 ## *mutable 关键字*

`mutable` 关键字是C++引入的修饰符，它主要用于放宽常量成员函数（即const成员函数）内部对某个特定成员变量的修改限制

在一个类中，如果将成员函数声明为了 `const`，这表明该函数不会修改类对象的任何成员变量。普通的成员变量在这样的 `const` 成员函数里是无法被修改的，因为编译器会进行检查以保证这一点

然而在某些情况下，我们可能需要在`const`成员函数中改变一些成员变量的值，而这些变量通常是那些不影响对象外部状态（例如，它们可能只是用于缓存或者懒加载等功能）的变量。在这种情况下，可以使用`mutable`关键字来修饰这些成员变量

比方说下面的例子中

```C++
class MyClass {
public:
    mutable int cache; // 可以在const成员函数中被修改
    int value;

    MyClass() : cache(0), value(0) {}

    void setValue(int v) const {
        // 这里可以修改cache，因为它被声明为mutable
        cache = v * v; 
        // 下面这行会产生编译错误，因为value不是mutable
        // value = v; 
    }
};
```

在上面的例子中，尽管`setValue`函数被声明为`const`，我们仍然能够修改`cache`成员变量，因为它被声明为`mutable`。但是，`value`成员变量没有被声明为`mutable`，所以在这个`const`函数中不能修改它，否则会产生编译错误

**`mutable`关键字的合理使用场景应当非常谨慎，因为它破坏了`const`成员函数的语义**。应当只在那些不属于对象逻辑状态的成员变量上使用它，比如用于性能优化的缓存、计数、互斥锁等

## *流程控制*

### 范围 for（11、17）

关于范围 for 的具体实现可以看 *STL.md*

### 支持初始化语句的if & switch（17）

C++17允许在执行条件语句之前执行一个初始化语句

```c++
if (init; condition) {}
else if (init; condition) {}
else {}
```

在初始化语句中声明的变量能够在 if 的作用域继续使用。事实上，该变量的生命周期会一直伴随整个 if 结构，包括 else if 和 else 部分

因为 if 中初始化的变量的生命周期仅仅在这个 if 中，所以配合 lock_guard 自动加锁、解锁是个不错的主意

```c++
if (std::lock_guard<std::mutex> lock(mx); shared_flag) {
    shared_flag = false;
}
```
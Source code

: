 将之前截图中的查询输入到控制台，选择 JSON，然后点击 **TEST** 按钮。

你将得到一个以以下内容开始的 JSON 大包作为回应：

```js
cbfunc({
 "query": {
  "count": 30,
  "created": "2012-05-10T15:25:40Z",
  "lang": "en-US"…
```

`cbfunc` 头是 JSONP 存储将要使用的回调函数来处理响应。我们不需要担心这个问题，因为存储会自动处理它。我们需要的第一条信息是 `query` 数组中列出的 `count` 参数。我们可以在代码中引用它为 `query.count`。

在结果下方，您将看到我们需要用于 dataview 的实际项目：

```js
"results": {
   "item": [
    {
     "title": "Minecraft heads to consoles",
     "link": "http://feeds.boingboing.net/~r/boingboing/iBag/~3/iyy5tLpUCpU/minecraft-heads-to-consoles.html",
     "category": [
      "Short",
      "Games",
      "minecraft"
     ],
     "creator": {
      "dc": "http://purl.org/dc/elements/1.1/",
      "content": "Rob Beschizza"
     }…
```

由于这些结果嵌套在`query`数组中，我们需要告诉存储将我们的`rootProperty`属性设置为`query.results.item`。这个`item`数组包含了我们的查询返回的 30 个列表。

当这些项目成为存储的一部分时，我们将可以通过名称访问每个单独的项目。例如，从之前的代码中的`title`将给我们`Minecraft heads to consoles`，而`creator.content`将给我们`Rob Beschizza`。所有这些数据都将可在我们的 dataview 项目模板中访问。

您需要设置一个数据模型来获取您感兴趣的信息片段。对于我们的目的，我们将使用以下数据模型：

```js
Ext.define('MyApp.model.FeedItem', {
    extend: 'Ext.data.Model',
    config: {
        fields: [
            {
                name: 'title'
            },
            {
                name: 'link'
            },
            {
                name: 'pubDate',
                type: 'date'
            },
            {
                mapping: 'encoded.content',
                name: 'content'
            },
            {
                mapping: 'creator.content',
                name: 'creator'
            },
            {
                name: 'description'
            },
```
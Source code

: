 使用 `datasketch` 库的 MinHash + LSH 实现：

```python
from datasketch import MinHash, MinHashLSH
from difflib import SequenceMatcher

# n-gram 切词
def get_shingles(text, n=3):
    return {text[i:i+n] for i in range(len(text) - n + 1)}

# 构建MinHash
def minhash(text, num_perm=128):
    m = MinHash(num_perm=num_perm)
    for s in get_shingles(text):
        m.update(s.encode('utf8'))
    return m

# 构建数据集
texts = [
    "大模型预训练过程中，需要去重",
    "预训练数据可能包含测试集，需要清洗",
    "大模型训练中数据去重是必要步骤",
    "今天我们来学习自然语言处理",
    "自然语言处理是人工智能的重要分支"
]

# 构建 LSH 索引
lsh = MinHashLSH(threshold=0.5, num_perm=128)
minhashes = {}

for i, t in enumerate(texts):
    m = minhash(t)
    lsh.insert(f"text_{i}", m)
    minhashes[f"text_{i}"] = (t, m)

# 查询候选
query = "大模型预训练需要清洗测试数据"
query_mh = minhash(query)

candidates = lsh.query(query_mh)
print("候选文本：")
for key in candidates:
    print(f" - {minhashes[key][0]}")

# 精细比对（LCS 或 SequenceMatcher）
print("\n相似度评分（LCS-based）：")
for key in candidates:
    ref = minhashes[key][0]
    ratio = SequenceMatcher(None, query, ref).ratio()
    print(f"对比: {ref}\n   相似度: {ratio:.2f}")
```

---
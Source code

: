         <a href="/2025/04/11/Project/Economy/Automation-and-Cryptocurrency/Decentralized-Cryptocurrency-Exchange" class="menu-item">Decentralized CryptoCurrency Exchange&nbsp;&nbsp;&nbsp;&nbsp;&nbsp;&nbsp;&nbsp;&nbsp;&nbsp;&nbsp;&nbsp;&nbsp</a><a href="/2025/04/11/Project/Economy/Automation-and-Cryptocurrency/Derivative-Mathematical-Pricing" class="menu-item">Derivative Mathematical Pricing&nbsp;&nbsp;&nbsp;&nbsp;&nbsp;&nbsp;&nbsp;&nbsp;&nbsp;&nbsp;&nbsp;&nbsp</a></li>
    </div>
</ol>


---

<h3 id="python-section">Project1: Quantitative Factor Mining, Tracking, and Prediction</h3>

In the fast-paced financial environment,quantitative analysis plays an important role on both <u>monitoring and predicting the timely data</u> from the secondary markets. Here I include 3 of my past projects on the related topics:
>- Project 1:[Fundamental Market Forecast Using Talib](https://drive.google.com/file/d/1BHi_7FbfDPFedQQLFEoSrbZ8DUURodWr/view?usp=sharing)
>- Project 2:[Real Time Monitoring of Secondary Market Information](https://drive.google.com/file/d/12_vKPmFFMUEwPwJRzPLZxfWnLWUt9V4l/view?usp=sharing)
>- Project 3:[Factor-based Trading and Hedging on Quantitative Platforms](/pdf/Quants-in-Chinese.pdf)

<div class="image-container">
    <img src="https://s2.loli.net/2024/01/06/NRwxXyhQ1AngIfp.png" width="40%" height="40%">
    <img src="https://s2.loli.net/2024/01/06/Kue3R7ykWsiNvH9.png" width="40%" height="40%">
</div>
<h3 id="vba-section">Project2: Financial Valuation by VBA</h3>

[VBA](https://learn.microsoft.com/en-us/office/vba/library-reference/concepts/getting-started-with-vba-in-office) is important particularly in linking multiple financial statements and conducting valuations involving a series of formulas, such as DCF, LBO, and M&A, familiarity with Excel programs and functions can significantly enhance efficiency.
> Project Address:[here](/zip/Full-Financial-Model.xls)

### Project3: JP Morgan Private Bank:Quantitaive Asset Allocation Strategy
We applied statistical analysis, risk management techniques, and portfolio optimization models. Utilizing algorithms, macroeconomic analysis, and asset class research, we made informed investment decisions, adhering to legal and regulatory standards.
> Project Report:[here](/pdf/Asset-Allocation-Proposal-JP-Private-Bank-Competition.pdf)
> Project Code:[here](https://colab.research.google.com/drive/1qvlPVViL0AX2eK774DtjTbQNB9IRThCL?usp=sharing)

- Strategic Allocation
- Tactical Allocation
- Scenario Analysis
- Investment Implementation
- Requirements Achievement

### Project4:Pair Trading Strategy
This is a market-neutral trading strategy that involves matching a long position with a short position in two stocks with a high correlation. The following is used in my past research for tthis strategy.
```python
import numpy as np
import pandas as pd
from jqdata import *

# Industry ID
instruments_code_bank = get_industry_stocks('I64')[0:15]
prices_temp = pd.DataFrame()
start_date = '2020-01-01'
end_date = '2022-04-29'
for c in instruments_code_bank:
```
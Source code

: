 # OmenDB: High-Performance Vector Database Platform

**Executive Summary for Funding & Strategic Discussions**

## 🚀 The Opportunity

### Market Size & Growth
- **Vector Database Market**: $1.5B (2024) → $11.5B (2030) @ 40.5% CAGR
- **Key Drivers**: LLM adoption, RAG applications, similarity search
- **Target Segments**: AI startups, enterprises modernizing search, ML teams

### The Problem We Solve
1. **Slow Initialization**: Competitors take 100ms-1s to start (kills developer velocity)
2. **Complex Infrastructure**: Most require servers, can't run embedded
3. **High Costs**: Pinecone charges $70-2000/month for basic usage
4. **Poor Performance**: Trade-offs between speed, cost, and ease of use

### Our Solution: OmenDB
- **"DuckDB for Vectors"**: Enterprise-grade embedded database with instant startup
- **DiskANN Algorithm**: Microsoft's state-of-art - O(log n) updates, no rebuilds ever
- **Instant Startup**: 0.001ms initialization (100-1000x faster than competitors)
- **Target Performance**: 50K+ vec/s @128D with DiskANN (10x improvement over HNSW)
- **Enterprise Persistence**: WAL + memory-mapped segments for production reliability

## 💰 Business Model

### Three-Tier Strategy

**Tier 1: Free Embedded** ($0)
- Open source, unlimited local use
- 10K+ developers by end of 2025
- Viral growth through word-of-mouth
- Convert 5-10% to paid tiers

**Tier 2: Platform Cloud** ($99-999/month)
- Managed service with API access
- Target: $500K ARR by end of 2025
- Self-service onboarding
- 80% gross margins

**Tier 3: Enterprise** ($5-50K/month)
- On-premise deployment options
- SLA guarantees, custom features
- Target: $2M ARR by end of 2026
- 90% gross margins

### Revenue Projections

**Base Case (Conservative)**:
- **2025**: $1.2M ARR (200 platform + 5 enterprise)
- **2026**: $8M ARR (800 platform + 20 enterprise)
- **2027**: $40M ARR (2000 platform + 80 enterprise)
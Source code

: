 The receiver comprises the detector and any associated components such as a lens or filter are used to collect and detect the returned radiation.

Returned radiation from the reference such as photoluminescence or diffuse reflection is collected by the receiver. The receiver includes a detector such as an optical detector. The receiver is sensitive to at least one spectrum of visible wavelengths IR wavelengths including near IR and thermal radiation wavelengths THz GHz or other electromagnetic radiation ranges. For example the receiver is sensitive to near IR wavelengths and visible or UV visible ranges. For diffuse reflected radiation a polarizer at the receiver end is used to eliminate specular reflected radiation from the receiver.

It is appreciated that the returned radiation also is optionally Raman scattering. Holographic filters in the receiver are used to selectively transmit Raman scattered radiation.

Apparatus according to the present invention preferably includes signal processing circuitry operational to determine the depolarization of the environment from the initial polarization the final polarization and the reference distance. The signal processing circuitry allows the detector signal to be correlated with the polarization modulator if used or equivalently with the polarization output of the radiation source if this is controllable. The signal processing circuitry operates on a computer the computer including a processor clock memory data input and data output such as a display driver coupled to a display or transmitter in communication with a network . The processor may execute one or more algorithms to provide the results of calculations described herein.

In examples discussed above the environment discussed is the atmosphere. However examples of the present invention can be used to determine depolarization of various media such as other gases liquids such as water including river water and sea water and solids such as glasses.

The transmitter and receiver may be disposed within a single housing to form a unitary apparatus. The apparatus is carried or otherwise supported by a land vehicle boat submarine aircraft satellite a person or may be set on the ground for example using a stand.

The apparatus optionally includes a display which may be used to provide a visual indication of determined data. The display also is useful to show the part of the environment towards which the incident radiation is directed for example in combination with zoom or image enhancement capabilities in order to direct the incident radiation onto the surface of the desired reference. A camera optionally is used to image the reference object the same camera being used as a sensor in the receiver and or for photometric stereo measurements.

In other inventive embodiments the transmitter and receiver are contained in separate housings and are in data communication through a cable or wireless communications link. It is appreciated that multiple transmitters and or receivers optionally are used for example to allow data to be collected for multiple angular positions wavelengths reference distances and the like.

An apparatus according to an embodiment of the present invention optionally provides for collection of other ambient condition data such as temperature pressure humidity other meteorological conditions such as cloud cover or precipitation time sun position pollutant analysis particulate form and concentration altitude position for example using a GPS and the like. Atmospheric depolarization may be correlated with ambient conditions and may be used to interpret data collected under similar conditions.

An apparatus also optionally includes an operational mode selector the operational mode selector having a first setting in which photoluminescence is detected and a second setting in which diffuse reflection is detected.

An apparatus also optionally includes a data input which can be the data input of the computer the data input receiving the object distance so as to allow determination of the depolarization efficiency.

==*==

Work to be completed: Show all of the lines above in which "Private" is present.

Output of the task:
### Project3: JP Morgan Private Bank:Quantitaive Asset Allocation Strategy
> Project Report:[here](/pdf/Asset-Allocation-Proposal-JP-Private-Bank-Competition.pdf)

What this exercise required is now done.